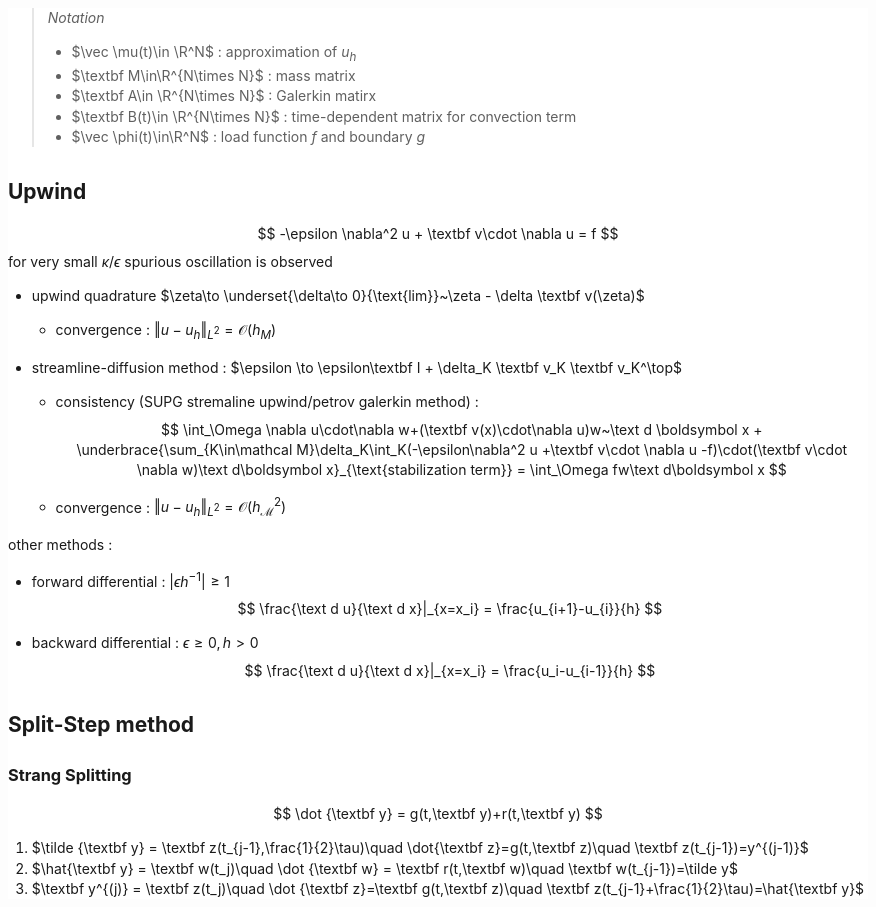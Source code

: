 >  *Notation*  
>
> - $\vec \mu(t)\in \R^N$ : approximation of $u_h$
> - $\textbf M\in\R^{N\times N}$ : mass matrix 
> - $\textbf A\in \R^{N\times N}$ : Galerkin matirx
> - $\textbf B(t)\in \R^{N\times N}$ : time-dependent matrix for convection term
> - $\vec \phi(t)\in\R^N$  : load function $f$ and boundary  $g$ 

## Upwind

$$
-\epsilon \nabla^2 u + \textbf v\cdot \nabla u = f
$$
for  very small $\kappa/\epsilon$ spurious oscillation is  observed

- upwind quadrature $\zeta\to \underset{\delta\to 0}{\text{lim}}~\zeta - \delta \textbf v(\zeta)$

  - convergence : $\Vert u-u_h\Vert_{L^2} = \mathcal O(h_M)$

- streamline-diffusion method : $\epsilon \to \epsilon\textbf I + \delta_K \textbf v_K \textbf v_K^\top$

  - consistency (SUPG stremaline  upwind/petrov galerkin method) :
    $$
    \int_\Omega \nabla u\cdot\nabla w+(\textbf v(x)\cdot\nabla u)w~\text d \boldsymbol x +
      \underbrace{\sum_{K\in\mathcal M}\delta_K\int_K(-\epsilon\nabla^2 u +\textbf v\cdot \nabla u -f)\cdot(\textbf v\cdot \nabla w)\text d\boldsymbol x}_{\text{stabilization term}} = \int_\Omega fw\text d\boldsymbol x
    $$
    
  - convergence : $\Vert u-u_h\Vert_{L^2} = \mathcal O(h_\mathcal M^2)$
  

other methods :

- forward differential : $|\epsilon h^{-1}|\ge 1$
  $$
  \frac{\text d u}{\text d  x}|_{x=x_i} = \frac{u_{i+1}-u_{i}}{h}
  $$

- backward differential : $\epsilon \ge 0, h>0$
  $$
  \frac{\text d u}{\text d x}|_{x=x_i} = \frac{u_i-u_{i-1}}{h}
  $$

## Split-Step method

### Strang Splitting

$$
\dot {\textbf y} = g(t,\textbf y)+r(t,\textbf y)
$$

1. $\tilde {\textbf y} = \textbf z(t_{j-1},\frac{1}{2}\tau)\quad \dot{\textbf z}=g(t,\textbf  z)\quad \textbf z(t_{j-1})=y^{(j-1)}$
2. $\hat{\textbf y} = \textbf  w(t_j)\quad \dot {\textbf w} = \textbf r(t,\textbf w)\quad \textbf w(t_{j-1})=\tilde y$
3. $\textbf y^{(j)} = \textbf z(t_j)\quad \dot {\textbf z}=\textbf g(t,\textbf z)\quad \textbf z(t_{j-1}+\frac{1}{2}\tau)=\hat{\textbf y}$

WHAT THE TASK ASKS = The entire listing above, minus its pictures, should be copied out exactly.

WRITTEN RESPONSE =
Source code

: >  *Notation*  
>
> - $\vec \mu(t)\in \R^N$ : approximation of $u_h$
> - $\textbf M\in\R^{N\times N}$ : mass matrix 
> - $\textbf A\in \R^{N\times N}$ : Galerkin matirx
> - $\textbf B(t)\in \R^{N\times N}$ : time-dependent matrix for convection term
> - $\vec \phi(t)\in\R^N$  : load function $f$ and boundary  $g$ 

## Upwind

$$
-\epsilon \nabla^2 u + \textbf v\cdot \nabla u = f
$$
for  very small $\kappa/\epsilon$ spurious oscillation is  observed

- upwind quadrature $\zeta\to \underset{\delta\to 0}{\text{lim}}~\zeta - \delta \textbf v(\zeta)$

  - convergence : $\Vert u-u_h\Vert_{L^2} = \mathcal O(h_M)$

- streamline-diffusion method : $\epsilon \to \epsilon\textbf I + \delta_K \textbf v_K \textbf v_K^\top$

  - consistency (SUPG stremaline  upwind/petrov galerkin method) :
    $$
    \int_\Omega \nabla u\cdot\nabla w+(\textbf v(x)\cdot\nabla u)w~\text d \boldsymbol x +
      \underbrace{\sum_{K\in\mathcal M}\delta_K\int_K(-\epsilon\nabla^2 u +\textbf v\cdot \nabla u -f)\cdot(\textbf v\cdot \nabla w)\text d\boldsymbol x}_{\text{stabilization term}} = \int_\Omega fw\text d\boldsymbol x
    $$
    
  - convergence : $\Vert u-u_h\Vert_{L^2} = \mathcal O(h_\mathcal M^2)$
  

other methods :

- forward differential : $|\epsilon h^{-1}|\ge 1$
  $$
  \frac{\text d u}{\text d  x}|_{x=x_i} = \frac{u_{i+1}-u_{i}}{h}
  $$

- backward differential : $\epsilon \ge 0, h>0$
  $$
  \frac{\text d u}{\text d x}|_{x=x_i} = \frac{u_i-u_{i-1}}{h}
  $$

## Split-Step method

### Strang Splitting

$$
\dot {\textbf y} = g(t,\textbf y)+r(t,\textbf y)
$$

1. $\tilde {\textbf y} = \textbf z(t_{j-1},\frac{1}{2}\tau)\quad \dot{\textbf z}=g(t,\textbf  z)\quad \textbf z(t_{j-1})=y^{(j-1)}$
2. $\hat{\textbf y} = \textbf  w(t_j)\quad \dot {\textbf w} = \textbf r(t,\textbf w)\quad \textbf w(t_{j-1})=\tilde y$
3. $\textbf y^{(j)} = \textbf z(t_j)\quad \dot {\textbf z}=\textbf g(t,\textbf z)\quad \textbf z(t_{j-1}+\frac{1}{2}\tau)=\hat{\textbf y}$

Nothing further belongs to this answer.